Saved data entries:

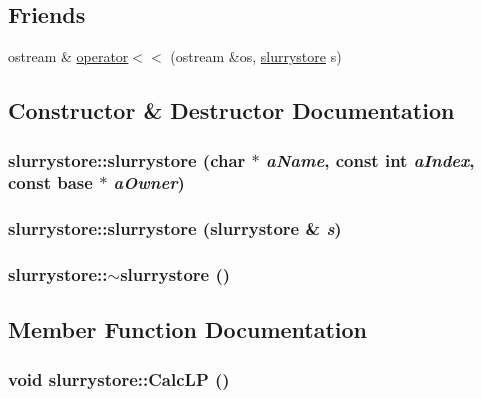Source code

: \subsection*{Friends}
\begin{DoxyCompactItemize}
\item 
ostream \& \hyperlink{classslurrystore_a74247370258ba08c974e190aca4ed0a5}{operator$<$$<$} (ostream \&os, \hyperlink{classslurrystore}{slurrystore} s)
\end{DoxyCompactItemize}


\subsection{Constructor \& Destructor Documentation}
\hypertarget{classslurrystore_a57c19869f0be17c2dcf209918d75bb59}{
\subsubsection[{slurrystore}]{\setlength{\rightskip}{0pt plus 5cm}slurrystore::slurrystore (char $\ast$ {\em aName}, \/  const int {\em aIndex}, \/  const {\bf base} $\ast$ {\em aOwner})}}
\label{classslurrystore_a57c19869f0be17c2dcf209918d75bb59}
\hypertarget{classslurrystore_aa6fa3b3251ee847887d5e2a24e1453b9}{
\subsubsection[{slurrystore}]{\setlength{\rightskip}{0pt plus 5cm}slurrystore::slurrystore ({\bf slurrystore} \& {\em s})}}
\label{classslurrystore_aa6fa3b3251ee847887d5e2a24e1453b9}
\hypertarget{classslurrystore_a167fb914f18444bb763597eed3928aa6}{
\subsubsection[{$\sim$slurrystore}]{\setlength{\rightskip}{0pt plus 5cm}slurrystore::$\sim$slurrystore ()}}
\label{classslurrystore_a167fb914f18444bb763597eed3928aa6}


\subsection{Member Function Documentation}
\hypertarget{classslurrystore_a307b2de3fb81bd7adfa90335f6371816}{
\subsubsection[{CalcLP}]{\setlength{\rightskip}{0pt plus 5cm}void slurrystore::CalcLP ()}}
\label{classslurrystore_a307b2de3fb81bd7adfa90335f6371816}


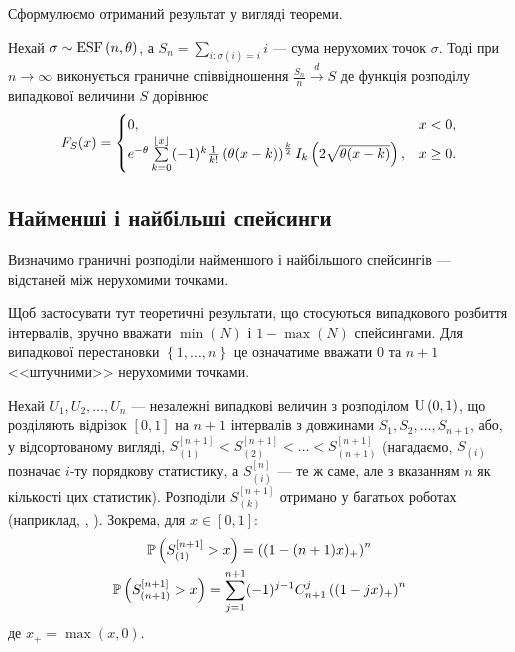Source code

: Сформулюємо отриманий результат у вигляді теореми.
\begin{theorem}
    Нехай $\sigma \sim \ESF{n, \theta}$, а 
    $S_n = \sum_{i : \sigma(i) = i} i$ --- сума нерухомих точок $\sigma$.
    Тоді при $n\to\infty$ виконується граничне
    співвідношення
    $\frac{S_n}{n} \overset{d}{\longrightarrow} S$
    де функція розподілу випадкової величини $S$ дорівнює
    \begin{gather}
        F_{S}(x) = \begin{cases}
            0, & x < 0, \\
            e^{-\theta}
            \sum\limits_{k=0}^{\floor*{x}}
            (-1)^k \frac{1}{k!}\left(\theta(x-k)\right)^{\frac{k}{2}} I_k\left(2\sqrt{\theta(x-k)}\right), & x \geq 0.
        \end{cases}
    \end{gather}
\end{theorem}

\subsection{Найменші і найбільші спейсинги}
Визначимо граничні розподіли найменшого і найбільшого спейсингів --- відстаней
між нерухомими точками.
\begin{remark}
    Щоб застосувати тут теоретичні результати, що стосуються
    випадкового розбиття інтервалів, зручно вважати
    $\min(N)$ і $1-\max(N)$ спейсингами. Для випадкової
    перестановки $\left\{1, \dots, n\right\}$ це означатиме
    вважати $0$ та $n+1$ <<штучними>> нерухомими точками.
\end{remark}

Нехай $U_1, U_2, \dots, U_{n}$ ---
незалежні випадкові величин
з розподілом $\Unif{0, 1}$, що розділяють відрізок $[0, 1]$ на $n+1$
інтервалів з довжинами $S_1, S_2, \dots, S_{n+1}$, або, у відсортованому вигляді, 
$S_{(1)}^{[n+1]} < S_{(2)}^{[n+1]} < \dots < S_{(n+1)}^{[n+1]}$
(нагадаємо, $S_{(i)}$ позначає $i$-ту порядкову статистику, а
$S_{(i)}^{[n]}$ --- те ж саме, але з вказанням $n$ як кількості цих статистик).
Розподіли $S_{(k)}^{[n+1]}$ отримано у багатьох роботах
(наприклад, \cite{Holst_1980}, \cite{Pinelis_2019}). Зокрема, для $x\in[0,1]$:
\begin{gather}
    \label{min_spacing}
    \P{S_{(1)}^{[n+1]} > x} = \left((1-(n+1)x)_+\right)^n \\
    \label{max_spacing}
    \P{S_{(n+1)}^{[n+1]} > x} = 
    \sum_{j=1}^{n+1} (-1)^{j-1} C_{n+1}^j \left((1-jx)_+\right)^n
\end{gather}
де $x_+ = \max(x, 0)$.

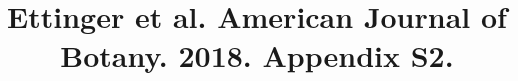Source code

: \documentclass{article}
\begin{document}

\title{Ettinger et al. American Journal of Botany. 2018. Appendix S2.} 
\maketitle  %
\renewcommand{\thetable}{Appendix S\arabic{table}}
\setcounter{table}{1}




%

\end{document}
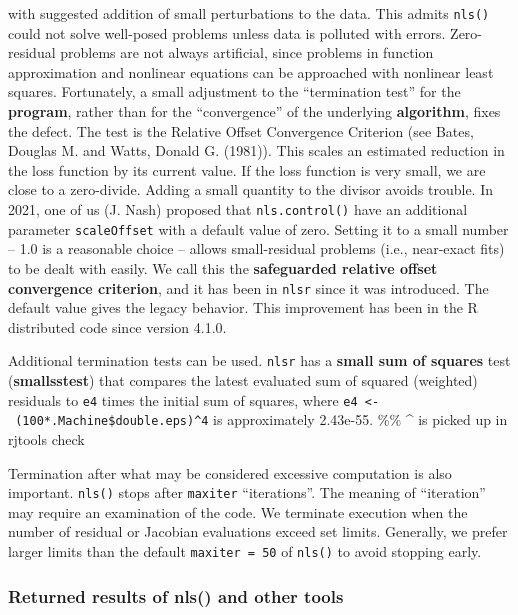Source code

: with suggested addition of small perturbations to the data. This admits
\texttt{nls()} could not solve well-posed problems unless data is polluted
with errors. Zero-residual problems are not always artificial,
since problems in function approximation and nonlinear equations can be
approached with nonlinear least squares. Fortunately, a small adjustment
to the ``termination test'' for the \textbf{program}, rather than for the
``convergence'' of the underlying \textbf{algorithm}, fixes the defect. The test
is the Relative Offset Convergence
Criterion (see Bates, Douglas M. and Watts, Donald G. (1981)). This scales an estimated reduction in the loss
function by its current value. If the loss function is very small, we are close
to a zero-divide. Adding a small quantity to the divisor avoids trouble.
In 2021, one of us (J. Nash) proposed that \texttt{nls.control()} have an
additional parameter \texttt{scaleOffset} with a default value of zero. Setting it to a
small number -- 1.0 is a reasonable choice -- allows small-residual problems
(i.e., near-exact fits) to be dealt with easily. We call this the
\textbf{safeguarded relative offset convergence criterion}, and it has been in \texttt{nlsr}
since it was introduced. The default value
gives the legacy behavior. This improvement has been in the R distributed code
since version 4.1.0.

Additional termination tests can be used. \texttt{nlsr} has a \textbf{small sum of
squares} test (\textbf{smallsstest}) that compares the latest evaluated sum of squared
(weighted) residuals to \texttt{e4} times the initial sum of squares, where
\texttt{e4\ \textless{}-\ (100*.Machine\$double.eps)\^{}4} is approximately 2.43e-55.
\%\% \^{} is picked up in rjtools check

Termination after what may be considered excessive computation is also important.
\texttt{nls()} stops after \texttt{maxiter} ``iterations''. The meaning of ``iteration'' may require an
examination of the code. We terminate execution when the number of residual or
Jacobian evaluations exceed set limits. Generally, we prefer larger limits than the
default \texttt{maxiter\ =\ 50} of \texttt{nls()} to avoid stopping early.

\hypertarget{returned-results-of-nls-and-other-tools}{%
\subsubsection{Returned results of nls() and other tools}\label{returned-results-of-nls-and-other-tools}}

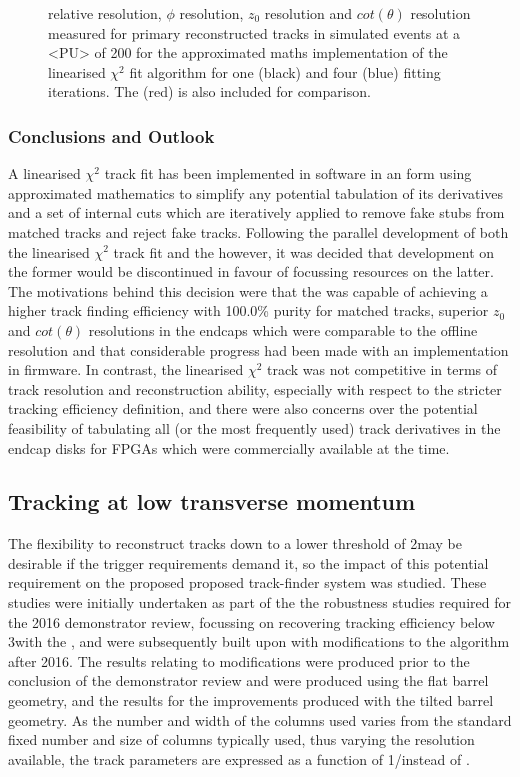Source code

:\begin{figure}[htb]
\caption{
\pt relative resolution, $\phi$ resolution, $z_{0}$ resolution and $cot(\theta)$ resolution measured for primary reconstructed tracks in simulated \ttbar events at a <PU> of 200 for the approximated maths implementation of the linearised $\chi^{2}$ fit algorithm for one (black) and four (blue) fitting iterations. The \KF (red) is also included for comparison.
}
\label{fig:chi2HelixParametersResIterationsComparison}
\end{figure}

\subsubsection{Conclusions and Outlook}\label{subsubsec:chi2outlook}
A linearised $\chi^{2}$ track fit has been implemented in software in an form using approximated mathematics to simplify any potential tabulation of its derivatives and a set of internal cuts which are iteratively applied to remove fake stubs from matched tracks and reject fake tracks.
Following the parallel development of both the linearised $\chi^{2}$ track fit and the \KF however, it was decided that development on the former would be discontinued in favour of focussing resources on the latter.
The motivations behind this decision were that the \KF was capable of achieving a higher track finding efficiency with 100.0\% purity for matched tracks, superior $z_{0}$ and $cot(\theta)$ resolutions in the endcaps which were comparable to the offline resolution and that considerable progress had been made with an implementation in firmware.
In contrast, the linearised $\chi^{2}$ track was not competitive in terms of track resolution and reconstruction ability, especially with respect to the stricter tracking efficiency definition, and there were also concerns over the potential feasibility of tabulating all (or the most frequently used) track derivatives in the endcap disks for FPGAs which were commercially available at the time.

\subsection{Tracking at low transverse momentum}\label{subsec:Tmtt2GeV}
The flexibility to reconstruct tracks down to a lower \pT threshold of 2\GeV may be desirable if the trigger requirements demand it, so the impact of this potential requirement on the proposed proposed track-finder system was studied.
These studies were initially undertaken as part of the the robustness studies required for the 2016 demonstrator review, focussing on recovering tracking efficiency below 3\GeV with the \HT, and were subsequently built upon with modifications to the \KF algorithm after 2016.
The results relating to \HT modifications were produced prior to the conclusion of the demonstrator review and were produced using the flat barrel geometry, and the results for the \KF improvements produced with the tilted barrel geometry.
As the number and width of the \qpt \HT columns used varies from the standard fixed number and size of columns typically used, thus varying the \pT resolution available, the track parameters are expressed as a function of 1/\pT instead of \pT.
==
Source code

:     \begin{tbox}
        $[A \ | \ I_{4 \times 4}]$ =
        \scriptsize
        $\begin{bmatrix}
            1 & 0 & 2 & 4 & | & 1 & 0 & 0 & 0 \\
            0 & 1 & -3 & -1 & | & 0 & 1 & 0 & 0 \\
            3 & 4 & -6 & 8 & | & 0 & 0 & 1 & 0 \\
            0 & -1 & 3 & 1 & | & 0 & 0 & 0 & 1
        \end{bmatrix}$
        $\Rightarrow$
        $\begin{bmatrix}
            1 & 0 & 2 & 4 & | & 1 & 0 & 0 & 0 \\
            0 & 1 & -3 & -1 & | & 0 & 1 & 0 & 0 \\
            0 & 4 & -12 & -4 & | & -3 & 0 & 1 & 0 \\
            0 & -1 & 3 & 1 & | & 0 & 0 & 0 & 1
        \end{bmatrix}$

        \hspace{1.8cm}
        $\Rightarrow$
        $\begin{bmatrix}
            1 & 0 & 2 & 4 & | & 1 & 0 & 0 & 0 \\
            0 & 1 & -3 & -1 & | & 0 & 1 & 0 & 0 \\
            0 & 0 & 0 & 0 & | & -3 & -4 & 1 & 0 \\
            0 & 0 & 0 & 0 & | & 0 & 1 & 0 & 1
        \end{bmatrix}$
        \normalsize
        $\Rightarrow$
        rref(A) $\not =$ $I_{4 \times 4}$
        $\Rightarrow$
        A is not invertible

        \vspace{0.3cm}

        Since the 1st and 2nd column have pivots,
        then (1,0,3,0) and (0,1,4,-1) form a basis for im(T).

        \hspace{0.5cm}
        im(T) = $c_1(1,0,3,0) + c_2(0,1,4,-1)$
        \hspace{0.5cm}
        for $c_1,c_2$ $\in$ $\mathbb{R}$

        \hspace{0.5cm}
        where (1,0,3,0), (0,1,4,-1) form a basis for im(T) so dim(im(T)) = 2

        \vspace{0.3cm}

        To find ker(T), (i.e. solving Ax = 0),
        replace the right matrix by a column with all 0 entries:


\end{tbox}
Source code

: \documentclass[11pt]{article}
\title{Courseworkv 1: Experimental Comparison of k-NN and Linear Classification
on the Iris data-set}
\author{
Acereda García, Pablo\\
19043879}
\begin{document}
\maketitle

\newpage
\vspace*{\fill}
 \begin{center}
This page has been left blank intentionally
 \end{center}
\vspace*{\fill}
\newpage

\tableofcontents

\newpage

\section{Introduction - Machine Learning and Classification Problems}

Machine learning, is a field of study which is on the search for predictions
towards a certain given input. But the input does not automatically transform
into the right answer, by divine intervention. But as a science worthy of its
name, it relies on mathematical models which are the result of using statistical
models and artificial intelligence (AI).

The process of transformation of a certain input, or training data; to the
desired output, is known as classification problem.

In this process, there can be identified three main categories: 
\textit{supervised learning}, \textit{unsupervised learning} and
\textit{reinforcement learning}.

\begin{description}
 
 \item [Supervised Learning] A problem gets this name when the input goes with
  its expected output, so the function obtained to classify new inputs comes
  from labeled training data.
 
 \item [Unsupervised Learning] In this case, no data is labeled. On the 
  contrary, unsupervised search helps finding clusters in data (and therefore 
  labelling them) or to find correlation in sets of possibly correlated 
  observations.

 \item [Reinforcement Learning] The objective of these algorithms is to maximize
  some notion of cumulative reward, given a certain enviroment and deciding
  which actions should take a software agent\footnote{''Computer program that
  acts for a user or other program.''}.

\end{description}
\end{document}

What you are asked to do
Keeping every character as it is, restate the lines above that run from the line with "gives the legacy" through the line with "may require an", both included, and nothing else.

Output of the task
gives the legacy behavior. This improvement has been in the R distributed code
since version 4.1.0.

Additional termination tests can be used. \texttt{nlsr} has a \textbf{small sum of
squares} test (\textbf{smallsstest}) that compares the latest evaluated sum of squared
(weighted) residuals to \texttt{e4} times the initial sum of squares, where
\texttt{e4\ \textless{}-\ (100*.Machine\$double.eps)\^{}4} is approximately 2.43e-55.
\%\% \^{} is picked up in rjtools check

Termination after what may be considered excessive computation is also important.
\texttt{nls()} stops after \texttt{maxiter} ``iterations''. The meaning of ``iteration'' may require an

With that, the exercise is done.